Pat. No. 8,479,468 to Abbasi, the entire disclosure of which is
expressly incorporated by reference in its entirety herein. FRP
laminate form 130 may be prefabricated in various shapes,
dimensions, and thicknesses suitable for most common situations. In
general, the number of layers of fiber that are laid over one
another (and cannot be physically reduced or removed once
fabricated) may determine the thickness of FRP laminate form
130.
[0061] Depending on the manufacturing process, the fibers used in
constructing the FRP laminate 130 can be either in the form of free
strands or woven/bonded fabrics. In the case of using woven/bonded
fabrics, a single or multiple layers of fabric may be needed for
constructing the FRP laminate 130 to a desired thickness. Also, in
the case of using woven/bonded fabrics, only one layer of lighter
weight fabric may be placed in a general 90-degree fiber
orientation to the main fibers to prevent the cured sheet from
splitting and breakage during handling and installation. If
required by the design and engineering, the fibers can also be laid
in equal amounts in both 0- and 90-degree, or any other amount and
directions.
[0062] When permissible, the fibers--in fabric form--may be
saturated with high strength impregnation polymer to form an
uncured and unseeded form of FRP laminate 130, which may be applied
to surface 116 by the well-known wet layup method. In the case of
using the wet layup method, after cavity 108 and reinforcement 106
are cleared and cleaned as previously stated, face areas 116
surrounding cavity 108 is cleaned and primed with the same high
strength impregnation polymer matrix used in saturating the fibers
of the FRP in the welt layup method (detailed in the incorporated
U.S. Pat. No. 8,479,468 to Abbasi). While the primed face areas 116
are tacky and prior to being hardened, and while the fibers
saturated with the high strength impregnation polymer matrix still
in the wet state, the saturated fibers of fabric (the uncured form
of the FRP laminate 130) may be pressed on face area 116 to form a
cover over cavity 108. The saturated fibers of fabric (in the
uncured form of the FRP laminate 130) is placed on face areas 116
in a manner that it is bonded completely to face areas 116 all
around cavity 108 to the extent determined by design and
engineering requirements. In the case that the wet layup
application requires using multiple layers of saturated fabrics in
the uncured form of the FRP laminate 130, the subsequent layers are
applied in the manner that each new layer is in complete and
intimate contact and bond with the previous layer. The final
assembly is left to cure before proceeding to subsequent
operations.
[0063] In general, manufactured FRP laminate forms 130 are very
hard, smooth and non-porous and hence, it is preferred if they are
modified so that their smooth surfaces may adhere to structures and
other finishes. Accordingly, in the non-limiting, exemplary
instance illustrated in FIG. 6, prior to complete curing of
adhesive paste 126, FRP laminate 130 may be coated with an
additional layer of the high strength impregnation polymer matrix
resin used in its manufacture, non-limiting, non-exhaustive listing
of examples of which may include the above mentioned polymer matrix
resin RN075 epoxy, or the like. While the additionally applied
resin is still liquid, one side of the FRP laminate 130 may be
seeded by sprinkling of an adequate amount of clean and dry fine
silica aggregate onto it. As indicated above, since the high
strength polymer matrix resin applied to the surface of FRP
laminate 130 becomes very hard, smooth and non-porous, the seeding
process provides a suitable surface for other additional finishes
to be applied over the installed system, such as paint, protective
coating, plaster, other architectural or protective finishes, etc.

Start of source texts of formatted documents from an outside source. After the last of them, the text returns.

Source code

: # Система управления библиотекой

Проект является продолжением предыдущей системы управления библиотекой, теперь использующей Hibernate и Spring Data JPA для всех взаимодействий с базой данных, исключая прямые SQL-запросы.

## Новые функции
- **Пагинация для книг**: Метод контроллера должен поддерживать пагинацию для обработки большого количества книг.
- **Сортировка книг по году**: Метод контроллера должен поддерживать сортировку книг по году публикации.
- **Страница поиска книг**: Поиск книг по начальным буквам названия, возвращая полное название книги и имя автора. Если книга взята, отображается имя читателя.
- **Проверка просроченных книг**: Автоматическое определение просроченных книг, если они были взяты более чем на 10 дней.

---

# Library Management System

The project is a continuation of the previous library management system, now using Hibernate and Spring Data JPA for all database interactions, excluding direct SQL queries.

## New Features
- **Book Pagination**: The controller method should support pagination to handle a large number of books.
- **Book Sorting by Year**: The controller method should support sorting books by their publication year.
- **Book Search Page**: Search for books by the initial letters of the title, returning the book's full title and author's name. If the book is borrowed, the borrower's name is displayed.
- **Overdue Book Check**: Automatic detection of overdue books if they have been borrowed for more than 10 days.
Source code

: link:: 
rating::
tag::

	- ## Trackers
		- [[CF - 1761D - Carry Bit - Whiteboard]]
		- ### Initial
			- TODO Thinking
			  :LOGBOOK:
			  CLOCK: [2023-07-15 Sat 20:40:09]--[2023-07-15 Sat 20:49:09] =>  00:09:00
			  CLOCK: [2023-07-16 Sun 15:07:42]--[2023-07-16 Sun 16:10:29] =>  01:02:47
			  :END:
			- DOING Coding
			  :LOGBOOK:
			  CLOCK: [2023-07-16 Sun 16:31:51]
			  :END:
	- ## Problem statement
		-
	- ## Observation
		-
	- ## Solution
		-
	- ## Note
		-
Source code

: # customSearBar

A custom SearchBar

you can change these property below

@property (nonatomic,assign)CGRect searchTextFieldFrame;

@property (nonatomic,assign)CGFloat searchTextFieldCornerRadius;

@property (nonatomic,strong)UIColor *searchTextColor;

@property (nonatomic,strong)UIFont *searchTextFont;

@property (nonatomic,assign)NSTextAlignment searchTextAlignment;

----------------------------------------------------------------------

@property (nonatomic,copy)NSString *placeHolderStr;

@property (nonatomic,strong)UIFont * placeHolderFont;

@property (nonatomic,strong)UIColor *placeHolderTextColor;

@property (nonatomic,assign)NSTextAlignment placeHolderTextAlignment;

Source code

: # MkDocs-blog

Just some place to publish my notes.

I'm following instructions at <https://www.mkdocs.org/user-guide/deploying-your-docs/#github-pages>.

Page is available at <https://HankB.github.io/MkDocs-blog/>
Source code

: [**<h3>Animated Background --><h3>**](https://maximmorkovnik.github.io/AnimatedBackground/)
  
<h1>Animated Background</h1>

The opposite, unseeded side of the cured FRP laminate 130 sheet may
be lightly abraded to dull the surface for better bonding with the
polymer adhesive paste 126. It should be noted that FRP laminate
130 can be manufactured without being seeded. In such cases, both
sides of the FRP laminate 130 can be lightly abraded (either at the
manufacturing plant or installation site).
[0064] Bonding FRP laminate form 130 with structure 104 using
adhesive paste 126 enables the tensile properties of FRP to be
transferred to structure 104. Accordingly, FRP laminate form 130
functions as a forming structure for the filler (as detailed below)
and adds tensile strength to compensate for loss in tensile
strength due to deteriorated reinforcement 106.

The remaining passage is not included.